Airborne Engineers Association

Peter Shapland

 

 

Major General Peter Shapland

 

Major GeneralL Peter Shapland, who has died aged 83, was responsible for some highly exacting engineering assignments in the course of a distinguished career in the Army.

In 1965, then a lieutenant colonel, Shapland was appointed Commander Royal Engineers (Operations) and posted to Aden. There he was given the task of building a new "black top" road linking the port area with the garrison town of Dhala, on the border with the Yemen some 40 miles to the north.

Mountains and deserts intersected by deep wadis, scorching temperatures and flash floods presented great technical difficulties. Security, too, was a major problem. The ancient caravan route was used by the National Liberation Front to smuggle arms into Aden, and the warlike Radfani tribes regarded anything that moved along it as a potential target.

If Shapland had any misgivings about the dangers he faced, they were quickly confirmed when he had to leap from his Land Rover to escape incoming fire from an ambush. A few days later, flying over the area, he heard a loud clunk and saw bullet holes in the wing of his plane. On another occasion, clambering down into a culvert to inspect the damage caused by an explosive device, he narrowly escaped detonating a concealed antipersonnel mine.
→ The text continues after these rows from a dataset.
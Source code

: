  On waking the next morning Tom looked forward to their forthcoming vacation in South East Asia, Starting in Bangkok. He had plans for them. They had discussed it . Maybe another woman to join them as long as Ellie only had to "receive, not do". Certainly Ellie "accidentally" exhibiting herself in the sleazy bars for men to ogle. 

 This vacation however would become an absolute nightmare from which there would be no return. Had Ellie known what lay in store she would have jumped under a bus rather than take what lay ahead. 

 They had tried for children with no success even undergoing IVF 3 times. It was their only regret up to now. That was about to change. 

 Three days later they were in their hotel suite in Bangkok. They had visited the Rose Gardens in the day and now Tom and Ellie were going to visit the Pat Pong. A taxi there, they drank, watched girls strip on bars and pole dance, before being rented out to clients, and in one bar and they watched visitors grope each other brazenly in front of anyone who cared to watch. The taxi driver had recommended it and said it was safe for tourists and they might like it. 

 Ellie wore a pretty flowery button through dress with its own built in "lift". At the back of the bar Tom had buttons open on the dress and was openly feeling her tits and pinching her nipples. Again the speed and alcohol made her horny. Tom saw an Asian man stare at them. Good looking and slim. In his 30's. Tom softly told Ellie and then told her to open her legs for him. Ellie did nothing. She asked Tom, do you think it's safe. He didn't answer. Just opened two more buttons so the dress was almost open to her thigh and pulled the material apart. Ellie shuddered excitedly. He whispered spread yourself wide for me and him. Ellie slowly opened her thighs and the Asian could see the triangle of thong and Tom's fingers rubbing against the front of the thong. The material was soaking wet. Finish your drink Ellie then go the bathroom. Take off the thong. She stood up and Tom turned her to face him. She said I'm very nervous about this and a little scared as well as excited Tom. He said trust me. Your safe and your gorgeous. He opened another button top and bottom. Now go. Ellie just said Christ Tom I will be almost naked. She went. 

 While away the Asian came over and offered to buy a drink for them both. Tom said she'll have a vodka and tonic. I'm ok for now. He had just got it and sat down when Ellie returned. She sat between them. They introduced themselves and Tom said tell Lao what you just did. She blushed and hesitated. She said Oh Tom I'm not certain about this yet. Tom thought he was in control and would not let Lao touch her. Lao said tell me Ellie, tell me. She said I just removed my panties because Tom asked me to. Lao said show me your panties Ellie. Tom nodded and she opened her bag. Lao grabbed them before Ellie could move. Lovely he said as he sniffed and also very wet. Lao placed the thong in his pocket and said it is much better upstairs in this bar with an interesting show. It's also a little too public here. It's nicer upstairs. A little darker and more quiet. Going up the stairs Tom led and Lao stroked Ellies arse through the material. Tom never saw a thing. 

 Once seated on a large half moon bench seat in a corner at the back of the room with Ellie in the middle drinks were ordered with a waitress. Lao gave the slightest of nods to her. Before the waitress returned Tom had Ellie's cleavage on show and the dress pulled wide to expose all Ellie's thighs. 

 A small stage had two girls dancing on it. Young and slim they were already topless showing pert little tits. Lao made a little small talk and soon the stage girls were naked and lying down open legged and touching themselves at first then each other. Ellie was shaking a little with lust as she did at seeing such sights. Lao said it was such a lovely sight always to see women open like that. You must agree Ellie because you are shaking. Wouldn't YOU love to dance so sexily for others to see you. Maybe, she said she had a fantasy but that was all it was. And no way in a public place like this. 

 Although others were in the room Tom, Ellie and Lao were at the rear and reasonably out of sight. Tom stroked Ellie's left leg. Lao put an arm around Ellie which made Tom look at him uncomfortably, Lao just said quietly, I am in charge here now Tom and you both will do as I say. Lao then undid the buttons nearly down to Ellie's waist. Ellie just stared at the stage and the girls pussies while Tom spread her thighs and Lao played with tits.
In September 1966, a group of dissidents overpowered the night watchmen at the bitumen plant and placed charges on the pump. The explosion blew the equipment 100 yards away and delayed construction work for six weeks.

In other attacks the Sappers' encampments were raided, the road was mined and vehicles blown up, a rock crusher was hit by a rocket-propelled grenade and an excavator destroyed by explosives laid overnight.

Mortar, artillery and air support sometimes had to be called in as counter measures. Twelve lives were lost and 58 were wounded as a result of dissident activities during the construction work.

Shapland was called up in August 1943 and, after gaining his commission, was cycling around Brighton between outlying detachments when he found himself being pursued by a deflected VI rocket. Fortunately, the missile passed him and went on to explode harmlessly in a field. Shapland was subsequently posted to Queen Victoria's Own Madras Sappers and Miners in Bangalore but returned to England after independence. A staff appointment was followed by a move to 32 Engineer Regiment as adjutant. One evening in the mess, he was summoned by the divisional commander who demanded to know whether they were besieged. Replying in the negative, Shapland learned that, even in the United Kingdom, flags must be hauled down at sunset unless the regiment was under siege.

Staff College and a spell in the Canal Zone preceded a posting to 35 Engineer Regiment as a squadron commander in Cyprus and BAOR. During the Suez crisis, Shapland's squadron was re-roled at short notice to provide port operations at Limassol and Port Said. After leaving Aden in 1967, a staff job at the MoD led to the twin appointments of Commander 30 Engineer Brigade and Chief Engineer, Western Command. Shapland became Deputy Commander and Chief of Staff South East District in 1972.

He was promoted major general two years later on being made Director, Volunteers, Territorials and Cadets. He retired from the Army in 1978.